» ACTION ITEM
Scan the records for the word "knife". Return each line where it is found.

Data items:
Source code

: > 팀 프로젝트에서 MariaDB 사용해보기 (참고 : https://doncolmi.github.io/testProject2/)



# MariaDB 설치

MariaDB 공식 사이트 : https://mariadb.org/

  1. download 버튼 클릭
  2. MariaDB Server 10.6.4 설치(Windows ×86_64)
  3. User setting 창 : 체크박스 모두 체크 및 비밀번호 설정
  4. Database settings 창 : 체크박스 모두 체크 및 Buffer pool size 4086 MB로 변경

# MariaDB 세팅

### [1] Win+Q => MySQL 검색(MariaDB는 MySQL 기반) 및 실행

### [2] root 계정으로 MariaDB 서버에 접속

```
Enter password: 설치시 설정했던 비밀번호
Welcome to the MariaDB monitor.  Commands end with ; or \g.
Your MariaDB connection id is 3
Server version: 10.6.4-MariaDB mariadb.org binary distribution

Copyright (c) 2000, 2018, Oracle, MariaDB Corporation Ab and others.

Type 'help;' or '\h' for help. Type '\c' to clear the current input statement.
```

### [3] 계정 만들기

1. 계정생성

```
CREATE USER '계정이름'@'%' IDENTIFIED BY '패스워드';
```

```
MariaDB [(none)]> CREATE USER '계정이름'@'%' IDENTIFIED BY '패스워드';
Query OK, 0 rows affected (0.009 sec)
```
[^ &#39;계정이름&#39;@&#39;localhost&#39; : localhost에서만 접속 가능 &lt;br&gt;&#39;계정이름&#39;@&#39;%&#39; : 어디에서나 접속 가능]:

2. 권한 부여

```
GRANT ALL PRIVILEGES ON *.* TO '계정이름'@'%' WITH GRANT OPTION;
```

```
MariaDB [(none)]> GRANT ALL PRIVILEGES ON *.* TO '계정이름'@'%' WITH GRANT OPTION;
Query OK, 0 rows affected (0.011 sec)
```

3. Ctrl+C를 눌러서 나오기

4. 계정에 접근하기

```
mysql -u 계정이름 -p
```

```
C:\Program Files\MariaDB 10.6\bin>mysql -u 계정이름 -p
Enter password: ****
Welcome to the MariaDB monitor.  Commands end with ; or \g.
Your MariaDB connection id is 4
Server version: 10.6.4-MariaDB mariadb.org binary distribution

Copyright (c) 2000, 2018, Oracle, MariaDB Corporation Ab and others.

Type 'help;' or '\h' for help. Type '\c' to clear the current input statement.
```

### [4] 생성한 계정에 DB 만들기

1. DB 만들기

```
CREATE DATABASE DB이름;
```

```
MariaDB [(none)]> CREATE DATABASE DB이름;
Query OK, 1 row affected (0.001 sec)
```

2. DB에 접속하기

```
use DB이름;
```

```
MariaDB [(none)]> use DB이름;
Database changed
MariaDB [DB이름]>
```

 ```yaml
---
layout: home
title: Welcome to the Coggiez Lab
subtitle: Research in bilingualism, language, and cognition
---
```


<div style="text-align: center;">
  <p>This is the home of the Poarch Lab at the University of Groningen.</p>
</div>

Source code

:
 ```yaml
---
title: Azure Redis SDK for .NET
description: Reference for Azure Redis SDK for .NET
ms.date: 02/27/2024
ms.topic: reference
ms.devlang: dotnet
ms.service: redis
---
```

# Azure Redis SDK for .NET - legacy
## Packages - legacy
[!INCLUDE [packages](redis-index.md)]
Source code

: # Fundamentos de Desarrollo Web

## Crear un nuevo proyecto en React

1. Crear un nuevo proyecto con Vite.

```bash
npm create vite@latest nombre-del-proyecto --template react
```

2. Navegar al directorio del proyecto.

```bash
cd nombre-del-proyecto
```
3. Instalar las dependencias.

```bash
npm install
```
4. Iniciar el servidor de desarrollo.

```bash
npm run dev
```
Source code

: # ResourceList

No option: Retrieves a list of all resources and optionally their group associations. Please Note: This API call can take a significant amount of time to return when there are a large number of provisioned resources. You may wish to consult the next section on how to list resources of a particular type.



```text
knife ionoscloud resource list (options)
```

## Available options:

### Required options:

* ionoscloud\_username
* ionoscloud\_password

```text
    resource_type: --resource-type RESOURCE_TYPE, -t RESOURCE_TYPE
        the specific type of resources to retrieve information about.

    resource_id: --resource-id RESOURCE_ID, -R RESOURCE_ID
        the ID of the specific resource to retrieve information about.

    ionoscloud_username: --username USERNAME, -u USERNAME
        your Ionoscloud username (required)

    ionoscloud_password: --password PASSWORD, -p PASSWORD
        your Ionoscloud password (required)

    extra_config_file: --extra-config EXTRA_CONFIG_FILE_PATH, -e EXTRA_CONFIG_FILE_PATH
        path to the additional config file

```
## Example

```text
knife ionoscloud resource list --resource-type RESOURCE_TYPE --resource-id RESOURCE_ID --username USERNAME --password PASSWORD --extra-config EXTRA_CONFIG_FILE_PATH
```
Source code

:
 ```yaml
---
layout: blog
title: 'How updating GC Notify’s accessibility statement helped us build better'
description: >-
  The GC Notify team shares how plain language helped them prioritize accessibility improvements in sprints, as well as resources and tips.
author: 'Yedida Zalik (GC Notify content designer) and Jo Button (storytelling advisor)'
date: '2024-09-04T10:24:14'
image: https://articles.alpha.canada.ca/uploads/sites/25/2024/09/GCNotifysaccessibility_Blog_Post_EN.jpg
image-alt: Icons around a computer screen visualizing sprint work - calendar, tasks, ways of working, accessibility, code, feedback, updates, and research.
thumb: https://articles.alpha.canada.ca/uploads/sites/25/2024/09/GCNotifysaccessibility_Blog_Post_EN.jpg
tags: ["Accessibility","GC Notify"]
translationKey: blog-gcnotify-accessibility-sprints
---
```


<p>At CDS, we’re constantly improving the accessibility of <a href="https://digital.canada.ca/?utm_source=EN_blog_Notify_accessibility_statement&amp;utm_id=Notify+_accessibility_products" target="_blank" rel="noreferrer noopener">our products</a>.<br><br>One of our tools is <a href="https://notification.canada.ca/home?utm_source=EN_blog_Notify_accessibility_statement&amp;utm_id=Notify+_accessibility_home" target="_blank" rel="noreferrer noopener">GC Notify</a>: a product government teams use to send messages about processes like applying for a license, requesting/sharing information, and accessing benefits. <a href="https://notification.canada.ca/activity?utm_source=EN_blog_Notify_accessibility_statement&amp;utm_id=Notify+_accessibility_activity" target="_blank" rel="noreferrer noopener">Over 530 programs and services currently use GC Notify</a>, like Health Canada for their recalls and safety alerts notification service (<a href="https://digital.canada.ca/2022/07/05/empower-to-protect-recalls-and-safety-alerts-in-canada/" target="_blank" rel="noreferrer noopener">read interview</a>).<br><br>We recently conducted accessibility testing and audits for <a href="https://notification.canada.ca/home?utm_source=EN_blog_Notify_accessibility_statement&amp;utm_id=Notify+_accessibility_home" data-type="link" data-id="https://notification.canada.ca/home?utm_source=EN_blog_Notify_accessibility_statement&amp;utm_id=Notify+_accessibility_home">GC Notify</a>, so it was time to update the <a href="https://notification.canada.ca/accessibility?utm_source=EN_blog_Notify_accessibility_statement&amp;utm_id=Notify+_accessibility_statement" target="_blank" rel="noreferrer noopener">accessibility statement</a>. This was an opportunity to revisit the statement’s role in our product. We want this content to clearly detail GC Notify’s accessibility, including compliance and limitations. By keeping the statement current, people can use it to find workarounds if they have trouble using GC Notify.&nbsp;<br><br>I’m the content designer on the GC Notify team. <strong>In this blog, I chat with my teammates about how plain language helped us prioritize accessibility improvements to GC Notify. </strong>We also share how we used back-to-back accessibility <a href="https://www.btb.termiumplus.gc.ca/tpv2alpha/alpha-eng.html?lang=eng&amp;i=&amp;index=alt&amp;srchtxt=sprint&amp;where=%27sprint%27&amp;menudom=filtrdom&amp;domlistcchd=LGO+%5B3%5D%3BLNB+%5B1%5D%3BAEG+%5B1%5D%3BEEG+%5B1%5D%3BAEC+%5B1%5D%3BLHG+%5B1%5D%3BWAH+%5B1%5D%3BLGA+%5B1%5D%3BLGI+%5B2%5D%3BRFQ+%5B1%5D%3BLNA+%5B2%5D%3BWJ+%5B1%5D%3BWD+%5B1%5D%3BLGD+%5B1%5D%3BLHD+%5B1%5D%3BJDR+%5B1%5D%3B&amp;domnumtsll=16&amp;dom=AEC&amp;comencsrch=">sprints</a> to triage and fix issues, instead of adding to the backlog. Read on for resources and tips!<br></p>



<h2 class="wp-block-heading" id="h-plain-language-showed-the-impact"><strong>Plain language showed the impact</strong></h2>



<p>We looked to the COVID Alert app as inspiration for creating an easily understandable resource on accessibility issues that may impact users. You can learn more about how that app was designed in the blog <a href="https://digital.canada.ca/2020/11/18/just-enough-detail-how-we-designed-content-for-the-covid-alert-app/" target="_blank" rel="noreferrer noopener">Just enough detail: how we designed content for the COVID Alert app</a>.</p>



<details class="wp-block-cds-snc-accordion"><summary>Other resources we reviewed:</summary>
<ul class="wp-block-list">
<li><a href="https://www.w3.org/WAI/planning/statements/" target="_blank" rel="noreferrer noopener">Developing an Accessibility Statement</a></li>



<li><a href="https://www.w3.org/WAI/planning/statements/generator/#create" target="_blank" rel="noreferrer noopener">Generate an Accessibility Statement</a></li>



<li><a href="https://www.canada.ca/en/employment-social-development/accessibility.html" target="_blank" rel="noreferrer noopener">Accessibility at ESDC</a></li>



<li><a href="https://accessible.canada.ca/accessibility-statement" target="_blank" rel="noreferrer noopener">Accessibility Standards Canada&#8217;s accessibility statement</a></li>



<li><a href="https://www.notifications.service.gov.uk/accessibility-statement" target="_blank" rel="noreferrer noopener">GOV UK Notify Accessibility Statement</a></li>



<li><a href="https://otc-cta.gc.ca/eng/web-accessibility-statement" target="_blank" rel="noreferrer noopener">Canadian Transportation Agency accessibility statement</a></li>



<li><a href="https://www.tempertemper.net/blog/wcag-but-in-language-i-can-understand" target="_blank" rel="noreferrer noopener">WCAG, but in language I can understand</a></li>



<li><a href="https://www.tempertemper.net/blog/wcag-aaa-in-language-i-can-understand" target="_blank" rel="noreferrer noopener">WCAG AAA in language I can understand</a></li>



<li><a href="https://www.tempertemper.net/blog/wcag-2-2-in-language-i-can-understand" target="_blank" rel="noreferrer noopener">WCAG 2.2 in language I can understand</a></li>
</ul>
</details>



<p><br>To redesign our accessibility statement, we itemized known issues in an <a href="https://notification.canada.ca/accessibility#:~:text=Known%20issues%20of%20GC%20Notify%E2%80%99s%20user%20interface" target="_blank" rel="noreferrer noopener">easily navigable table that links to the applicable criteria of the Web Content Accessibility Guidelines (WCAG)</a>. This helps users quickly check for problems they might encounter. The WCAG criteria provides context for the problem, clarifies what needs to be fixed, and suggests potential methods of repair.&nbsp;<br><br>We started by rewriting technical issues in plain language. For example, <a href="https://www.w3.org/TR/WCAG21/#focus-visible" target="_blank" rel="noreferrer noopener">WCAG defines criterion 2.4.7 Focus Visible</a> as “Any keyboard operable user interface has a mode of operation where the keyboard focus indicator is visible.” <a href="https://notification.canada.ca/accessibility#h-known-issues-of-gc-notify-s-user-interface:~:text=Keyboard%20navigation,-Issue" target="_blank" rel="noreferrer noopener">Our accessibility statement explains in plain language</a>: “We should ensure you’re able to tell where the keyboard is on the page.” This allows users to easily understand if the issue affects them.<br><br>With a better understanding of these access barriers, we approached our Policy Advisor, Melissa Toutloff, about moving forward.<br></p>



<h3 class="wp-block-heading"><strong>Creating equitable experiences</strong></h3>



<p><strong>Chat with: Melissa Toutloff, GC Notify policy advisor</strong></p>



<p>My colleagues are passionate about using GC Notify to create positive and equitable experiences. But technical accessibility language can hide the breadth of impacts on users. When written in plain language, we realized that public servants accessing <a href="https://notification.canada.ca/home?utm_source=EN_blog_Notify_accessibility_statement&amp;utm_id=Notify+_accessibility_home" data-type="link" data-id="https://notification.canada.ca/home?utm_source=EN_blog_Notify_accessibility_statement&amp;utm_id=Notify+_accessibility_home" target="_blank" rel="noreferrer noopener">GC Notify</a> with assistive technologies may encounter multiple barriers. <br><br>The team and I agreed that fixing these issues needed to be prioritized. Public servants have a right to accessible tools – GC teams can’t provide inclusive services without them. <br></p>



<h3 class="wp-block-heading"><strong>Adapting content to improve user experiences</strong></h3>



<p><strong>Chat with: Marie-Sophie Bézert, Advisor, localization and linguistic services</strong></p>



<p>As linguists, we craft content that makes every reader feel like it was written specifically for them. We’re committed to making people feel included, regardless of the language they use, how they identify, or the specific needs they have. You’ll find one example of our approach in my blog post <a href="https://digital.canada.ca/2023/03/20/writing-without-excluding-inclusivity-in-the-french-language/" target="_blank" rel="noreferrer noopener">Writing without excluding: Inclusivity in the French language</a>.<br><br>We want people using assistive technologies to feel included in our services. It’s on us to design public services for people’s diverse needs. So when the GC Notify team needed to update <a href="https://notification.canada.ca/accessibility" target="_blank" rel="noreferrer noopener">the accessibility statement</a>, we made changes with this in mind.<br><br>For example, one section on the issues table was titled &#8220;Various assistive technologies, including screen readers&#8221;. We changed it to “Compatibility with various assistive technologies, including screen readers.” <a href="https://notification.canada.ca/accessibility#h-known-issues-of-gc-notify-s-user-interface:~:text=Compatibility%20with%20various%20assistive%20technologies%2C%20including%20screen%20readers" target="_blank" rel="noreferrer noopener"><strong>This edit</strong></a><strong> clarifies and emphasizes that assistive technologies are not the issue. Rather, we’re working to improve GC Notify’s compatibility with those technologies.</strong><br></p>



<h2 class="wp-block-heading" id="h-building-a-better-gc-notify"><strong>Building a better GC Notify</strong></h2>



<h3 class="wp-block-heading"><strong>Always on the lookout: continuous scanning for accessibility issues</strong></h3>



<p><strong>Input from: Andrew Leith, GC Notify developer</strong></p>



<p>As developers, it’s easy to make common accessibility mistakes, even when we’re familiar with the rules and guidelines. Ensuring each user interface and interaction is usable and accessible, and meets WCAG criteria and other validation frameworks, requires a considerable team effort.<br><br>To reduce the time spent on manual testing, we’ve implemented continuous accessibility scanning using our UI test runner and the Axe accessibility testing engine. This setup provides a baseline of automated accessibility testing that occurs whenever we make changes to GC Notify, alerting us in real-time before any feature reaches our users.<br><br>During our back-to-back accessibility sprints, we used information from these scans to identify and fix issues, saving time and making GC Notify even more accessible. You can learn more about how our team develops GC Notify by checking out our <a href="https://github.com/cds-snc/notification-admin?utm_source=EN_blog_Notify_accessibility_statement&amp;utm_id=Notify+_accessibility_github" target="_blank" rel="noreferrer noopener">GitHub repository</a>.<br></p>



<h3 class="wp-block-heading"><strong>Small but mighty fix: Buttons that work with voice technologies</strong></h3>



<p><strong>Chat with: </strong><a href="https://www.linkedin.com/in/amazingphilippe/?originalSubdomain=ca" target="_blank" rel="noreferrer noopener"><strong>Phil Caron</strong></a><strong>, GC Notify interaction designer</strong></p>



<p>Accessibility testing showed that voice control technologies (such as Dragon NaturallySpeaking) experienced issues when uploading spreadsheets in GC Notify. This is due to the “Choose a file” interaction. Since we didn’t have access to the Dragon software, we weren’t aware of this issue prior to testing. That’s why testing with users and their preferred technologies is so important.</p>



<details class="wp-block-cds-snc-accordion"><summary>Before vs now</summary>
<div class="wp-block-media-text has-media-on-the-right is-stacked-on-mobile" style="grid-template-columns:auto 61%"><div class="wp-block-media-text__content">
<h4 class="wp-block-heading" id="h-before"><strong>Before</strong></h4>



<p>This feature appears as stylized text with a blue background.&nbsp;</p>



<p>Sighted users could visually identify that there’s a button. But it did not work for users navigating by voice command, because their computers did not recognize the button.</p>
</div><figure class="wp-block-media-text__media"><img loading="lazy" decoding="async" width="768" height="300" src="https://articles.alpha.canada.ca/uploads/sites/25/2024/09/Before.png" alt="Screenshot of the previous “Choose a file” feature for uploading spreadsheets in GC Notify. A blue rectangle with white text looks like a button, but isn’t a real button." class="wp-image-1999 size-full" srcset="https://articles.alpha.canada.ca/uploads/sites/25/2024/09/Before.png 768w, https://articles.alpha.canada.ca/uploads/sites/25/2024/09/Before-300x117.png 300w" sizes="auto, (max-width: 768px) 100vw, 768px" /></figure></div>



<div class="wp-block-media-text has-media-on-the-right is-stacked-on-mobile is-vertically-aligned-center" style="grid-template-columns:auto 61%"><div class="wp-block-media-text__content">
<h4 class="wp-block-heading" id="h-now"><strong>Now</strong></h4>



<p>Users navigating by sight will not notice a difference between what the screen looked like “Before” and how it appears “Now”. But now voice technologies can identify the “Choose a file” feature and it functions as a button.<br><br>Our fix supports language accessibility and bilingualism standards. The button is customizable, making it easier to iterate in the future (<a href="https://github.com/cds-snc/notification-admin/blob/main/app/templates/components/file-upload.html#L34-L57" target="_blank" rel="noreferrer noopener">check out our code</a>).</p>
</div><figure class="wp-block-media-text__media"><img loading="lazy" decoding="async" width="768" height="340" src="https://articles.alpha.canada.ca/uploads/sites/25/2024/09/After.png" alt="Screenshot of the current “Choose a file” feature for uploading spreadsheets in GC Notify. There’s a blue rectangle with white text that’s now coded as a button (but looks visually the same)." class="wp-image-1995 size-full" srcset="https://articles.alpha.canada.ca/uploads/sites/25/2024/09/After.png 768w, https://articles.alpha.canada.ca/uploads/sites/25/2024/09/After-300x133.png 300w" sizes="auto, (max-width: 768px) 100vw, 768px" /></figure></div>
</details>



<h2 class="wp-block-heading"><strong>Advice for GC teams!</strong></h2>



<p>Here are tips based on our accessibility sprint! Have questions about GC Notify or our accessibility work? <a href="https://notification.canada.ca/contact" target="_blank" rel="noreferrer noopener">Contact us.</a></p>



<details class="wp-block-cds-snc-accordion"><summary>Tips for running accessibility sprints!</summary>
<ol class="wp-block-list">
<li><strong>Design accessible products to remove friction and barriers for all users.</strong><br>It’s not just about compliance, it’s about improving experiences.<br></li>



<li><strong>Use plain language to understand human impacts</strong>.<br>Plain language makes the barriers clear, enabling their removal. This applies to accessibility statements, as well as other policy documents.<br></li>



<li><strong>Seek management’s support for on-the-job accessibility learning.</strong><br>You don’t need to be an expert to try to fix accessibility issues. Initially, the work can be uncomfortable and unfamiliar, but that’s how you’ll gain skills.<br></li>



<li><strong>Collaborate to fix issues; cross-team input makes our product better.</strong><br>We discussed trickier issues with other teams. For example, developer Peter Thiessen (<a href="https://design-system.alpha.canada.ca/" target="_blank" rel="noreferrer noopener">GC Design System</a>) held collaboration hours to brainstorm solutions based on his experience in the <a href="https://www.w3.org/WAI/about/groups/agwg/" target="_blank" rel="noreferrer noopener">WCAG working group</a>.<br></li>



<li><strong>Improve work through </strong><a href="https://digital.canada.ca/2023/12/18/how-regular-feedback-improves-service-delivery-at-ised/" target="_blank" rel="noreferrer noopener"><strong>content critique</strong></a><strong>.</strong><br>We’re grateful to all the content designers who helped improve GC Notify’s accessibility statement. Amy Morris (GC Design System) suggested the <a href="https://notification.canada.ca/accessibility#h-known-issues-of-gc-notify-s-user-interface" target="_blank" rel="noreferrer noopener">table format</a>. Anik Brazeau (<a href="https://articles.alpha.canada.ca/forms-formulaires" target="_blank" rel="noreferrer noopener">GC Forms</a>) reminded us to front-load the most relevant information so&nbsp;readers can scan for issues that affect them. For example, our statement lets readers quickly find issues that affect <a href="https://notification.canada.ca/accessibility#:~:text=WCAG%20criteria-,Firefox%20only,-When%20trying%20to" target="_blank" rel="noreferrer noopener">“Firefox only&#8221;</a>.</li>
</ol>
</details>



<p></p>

» ANSWER BOX
knife ionoscloud resource list (options)
knife ionoscloud resource list --resource-type RESOURCE_TYPE --resource-id RESOURCE_ID --username USERNAME --password PASSWORD --extra-config EXTRA_CONFIG_FILE_PATH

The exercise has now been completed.